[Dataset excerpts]

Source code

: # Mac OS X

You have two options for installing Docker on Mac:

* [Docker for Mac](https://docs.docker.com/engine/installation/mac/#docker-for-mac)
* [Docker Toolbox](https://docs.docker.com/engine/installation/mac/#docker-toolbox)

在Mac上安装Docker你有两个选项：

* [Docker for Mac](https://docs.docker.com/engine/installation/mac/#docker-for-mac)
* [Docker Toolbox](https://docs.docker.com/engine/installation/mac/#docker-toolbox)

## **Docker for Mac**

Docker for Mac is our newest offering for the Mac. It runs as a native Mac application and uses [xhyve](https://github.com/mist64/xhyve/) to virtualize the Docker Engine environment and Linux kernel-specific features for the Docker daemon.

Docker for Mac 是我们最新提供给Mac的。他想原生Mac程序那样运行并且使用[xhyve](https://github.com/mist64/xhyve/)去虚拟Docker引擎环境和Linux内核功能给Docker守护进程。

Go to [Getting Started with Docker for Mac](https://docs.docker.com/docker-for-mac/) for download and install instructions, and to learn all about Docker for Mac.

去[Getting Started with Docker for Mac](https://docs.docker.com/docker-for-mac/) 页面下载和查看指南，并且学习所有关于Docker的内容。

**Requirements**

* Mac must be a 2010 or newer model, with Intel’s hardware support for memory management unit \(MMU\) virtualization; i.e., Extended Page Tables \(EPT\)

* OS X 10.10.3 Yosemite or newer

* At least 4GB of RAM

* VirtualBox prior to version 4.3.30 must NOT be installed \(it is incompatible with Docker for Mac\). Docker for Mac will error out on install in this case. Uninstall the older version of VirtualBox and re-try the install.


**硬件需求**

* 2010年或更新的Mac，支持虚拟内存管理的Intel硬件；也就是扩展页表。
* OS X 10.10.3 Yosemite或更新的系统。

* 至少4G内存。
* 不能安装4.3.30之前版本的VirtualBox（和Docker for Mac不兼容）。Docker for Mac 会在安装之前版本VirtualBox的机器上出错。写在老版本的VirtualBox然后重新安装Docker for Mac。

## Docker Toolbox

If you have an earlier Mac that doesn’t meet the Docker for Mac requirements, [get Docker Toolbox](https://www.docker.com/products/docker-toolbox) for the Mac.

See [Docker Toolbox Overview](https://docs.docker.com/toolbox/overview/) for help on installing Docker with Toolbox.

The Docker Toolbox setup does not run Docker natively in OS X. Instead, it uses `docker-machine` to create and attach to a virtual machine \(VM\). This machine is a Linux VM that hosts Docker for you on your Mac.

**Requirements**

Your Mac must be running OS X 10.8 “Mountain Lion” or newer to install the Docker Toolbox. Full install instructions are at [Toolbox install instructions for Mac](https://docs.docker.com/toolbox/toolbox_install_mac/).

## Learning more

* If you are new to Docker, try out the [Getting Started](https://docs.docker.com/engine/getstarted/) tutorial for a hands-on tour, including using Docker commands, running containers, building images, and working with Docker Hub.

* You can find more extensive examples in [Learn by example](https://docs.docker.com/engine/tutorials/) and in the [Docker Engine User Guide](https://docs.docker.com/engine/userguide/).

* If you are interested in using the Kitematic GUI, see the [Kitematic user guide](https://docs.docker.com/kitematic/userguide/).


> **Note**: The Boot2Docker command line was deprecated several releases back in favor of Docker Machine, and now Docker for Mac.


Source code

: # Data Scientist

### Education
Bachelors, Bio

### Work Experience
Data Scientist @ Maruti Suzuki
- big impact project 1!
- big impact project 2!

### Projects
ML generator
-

* Problem description:
Gather up, from the records above, each line where the word "docs" appears.

* Written answer:
* [Docker for Mac](https://docs.docker.com/engine/installation/mac/#docker-for-mac)
* [Docker Toolbox](https://docs.docker.com/engine/installation/mac/#docker-toolbox)
* [Docker for Mac](https://docs.docker.com/engine/installation/mac/#docker-for-mac)
* [Docker Toolbox](https://docs.docker.com/engine/installation/mac/#docker-toolbox)
Go to [Getting Started with Docker for Mac](https://docs.docker.com/docker-for-mac/) for download and install instructions, and to learn all about Docker for Mac.
去[Getting Started with Docker for Mac](https://docs.docker.com/docker-for-mac/) 页面下载和查看指南，并且学习所有关于Docker的内容。
See [Docker Toolbox Overview](https://docs.docker.com/toolbox/overview/) for help on installing Docker with Toolbox.
Your Mac must be running OS X 10.8 “Mountain Lion” or newer to install the Docker Toolbox. Full install instructions are at [Toolbox install instructions for Mac](https://docs.docker.com/toolbox/toolbox_install_mac/).
* If you are new to Docker, try out the [Getting Started](https://docs.docker.com/engine/getstarted/) tutorial for a hands-on tour, including using Docker commands, running containers, building images, and working with Docker Hub.
* You can find more extensive examples in [Learn by example](https://docs.docker.com/engine/tutorials/) and in the [Docker Engine User Guide](https://docs.docker.com/engine/userguide/).
* If you are interested in using the Kitematic GUI, see the [Kitematic user guide](https://docs.docker.com/kitematic/userguide/).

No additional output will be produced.